[Requirement] Every line in the records below with the string "have" is to be copied out.

----- Records to process -----

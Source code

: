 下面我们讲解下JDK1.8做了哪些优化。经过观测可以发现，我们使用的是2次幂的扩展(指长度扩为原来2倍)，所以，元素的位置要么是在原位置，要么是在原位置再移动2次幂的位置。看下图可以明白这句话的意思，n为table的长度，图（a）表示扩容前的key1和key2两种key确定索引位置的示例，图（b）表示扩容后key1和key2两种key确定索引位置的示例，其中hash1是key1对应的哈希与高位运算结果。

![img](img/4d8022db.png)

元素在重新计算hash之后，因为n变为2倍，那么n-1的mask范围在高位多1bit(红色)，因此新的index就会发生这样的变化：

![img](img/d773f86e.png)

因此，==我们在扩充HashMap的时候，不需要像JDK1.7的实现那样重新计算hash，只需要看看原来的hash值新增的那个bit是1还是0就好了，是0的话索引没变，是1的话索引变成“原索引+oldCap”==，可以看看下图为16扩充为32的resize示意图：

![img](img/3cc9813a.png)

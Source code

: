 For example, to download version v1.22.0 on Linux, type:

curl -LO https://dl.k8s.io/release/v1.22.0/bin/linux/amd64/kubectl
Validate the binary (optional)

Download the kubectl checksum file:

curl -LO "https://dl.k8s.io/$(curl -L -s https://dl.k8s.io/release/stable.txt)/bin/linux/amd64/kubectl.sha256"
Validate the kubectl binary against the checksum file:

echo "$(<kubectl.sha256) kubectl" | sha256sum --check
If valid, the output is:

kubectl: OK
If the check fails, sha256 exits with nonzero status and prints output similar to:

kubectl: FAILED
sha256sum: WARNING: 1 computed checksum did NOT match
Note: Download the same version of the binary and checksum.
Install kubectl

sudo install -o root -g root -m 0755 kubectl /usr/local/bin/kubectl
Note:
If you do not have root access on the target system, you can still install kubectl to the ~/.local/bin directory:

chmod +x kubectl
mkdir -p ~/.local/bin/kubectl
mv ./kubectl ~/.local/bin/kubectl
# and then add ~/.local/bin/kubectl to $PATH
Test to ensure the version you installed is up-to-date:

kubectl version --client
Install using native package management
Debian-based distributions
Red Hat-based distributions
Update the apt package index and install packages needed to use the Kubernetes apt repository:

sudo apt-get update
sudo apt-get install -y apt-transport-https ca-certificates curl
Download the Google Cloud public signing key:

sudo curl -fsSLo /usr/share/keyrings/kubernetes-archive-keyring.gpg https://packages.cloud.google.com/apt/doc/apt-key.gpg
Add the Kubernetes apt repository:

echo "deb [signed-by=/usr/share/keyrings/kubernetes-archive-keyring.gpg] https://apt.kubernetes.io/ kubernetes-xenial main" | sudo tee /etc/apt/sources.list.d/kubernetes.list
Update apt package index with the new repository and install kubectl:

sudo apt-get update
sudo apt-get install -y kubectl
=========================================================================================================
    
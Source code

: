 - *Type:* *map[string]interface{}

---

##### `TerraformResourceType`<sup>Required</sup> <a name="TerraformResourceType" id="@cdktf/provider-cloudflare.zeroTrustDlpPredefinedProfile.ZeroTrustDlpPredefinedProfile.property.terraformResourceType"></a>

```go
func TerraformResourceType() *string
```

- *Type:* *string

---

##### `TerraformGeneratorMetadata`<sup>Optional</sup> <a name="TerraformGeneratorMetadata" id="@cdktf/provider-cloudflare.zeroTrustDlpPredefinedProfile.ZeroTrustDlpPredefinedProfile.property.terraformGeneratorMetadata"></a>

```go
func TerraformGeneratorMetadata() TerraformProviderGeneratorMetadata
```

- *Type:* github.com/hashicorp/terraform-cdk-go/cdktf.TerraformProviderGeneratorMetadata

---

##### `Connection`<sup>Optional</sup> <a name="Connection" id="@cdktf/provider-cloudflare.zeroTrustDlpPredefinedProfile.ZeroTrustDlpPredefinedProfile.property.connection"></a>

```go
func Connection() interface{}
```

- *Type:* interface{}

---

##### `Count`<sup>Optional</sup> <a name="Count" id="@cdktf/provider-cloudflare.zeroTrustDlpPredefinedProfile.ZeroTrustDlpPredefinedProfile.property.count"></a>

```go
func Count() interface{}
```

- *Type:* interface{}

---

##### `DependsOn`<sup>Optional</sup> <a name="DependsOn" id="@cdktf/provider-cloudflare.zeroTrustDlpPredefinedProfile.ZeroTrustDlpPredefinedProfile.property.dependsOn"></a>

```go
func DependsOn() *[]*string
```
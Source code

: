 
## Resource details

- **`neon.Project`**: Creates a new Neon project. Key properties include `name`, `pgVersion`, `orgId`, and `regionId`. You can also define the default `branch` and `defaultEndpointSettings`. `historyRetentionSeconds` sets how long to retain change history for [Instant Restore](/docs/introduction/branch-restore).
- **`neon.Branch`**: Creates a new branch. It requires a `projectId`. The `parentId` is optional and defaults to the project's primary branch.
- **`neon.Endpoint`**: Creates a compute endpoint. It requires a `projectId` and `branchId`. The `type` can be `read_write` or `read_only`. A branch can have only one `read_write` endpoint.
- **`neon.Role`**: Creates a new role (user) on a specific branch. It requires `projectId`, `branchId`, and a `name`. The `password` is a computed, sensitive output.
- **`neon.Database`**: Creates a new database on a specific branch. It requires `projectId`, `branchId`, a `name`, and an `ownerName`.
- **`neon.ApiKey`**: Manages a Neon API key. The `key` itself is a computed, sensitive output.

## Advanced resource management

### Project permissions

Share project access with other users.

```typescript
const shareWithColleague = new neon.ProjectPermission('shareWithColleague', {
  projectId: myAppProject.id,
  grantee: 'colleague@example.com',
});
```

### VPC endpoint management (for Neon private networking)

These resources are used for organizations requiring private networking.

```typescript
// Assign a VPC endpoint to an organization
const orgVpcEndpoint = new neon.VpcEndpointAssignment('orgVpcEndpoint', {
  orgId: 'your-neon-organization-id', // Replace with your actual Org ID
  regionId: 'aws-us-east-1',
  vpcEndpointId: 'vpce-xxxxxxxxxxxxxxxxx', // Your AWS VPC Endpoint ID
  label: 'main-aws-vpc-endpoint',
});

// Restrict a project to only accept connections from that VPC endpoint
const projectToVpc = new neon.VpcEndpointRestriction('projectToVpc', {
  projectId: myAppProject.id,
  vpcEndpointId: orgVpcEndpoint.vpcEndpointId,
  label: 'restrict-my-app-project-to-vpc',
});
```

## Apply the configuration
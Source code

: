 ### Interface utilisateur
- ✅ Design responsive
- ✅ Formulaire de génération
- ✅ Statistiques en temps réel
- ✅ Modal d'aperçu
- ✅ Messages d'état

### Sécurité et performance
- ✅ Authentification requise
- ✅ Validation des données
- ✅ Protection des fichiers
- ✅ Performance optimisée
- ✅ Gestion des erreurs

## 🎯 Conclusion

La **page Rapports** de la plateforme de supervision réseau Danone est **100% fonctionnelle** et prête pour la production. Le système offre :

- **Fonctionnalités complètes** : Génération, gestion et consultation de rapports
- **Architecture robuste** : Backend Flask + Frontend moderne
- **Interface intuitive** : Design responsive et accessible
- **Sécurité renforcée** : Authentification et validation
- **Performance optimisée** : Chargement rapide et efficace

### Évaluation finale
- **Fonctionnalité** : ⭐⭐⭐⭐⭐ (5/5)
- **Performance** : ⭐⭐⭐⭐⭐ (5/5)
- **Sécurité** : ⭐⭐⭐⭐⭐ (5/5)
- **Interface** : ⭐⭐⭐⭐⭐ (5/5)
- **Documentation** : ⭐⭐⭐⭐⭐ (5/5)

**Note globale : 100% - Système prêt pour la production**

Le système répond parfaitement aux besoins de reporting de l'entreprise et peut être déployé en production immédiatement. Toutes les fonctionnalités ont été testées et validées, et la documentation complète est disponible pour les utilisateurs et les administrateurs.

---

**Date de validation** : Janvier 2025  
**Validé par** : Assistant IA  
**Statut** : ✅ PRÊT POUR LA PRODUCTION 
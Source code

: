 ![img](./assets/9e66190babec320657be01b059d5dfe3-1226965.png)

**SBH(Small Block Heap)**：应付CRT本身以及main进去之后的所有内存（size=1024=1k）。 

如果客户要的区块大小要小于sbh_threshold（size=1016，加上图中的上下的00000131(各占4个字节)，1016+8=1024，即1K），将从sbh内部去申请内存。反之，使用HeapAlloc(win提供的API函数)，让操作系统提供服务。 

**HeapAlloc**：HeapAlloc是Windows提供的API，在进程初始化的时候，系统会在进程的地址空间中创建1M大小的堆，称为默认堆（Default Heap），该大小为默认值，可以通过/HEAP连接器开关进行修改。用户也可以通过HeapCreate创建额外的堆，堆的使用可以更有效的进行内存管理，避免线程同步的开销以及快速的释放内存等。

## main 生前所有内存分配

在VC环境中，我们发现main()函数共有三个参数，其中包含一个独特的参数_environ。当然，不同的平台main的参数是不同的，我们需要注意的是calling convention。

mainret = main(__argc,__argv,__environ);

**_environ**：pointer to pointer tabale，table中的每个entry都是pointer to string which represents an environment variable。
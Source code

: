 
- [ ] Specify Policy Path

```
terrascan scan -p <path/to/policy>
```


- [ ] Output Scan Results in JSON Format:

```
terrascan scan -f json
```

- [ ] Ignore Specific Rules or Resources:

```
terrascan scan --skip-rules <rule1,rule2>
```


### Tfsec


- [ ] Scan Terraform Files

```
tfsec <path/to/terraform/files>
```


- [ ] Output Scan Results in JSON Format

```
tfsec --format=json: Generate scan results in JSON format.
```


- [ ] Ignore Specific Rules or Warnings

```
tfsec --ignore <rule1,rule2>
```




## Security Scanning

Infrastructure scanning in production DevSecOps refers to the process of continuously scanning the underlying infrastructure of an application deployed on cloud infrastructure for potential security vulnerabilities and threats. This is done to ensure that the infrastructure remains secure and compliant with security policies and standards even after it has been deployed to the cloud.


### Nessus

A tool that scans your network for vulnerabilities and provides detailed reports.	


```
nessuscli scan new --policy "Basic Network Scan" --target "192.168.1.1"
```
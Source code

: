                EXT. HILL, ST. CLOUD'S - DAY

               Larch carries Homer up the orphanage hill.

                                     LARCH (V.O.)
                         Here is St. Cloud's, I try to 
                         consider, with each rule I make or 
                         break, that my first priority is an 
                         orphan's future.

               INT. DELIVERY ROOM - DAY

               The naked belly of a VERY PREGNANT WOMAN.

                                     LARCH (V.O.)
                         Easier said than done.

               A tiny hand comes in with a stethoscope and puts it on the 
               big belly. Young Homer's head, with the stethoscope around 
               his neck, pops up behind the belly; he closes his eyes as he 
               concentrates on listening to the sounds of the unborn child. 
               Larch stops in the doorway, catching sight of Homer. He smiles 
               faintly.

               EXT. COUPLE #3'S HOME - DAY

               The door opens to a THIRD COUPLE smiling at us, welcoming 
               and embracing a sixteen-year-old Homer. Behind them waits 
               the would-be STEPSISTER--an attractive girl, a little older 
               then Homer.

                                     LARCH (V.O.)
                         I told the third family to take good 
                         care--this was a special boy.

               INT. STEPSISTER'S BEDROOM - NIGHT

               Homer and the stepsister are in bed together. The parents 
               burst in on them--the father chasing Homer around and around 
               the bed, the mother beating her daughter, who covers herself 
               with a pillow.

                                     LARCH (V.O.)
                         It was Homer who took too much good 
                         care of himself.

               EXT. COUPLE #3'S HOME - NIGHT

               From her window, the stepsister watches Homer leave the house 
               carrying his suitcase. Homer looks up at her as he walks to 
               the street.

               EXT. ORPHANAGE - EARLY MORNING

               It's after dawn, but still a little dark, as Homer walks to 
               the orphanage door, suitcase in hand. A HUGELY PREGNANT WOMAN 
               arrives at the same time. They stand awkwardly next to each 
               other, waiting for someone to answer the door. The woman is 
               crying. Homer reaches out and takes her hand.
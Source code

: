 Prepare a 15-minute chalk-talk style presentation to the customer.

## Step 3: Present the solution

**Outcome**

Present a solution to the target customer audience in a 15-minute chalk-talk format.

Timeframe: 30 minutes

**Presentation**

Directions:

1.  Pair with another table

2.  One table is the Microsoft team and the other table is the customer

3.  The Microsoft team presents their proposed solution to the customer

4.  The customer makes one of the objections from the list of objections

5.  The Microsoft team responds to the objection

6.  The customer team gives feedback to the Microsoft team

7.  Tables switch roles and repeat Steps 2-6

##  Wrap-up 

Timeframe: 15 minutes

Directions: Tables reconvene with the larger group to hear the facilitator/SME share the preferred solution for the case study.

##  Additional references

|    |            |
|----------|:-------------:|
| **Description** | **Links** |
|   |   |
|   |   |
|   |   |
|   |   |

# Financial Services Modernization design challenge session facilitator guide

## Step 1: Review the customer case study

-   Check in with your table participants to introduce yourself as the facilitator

-----

[The answer]
If you do not have root access on the target system, you can still install kubectl to the ~/.local/bin directory:
- **`neon.Endpoint`**: Creates a compute endpoint. It requires a `projectId` and `branchId`. The `type` can be `read_write` or `read_only`. A branch can have only one `read_write` endpoint.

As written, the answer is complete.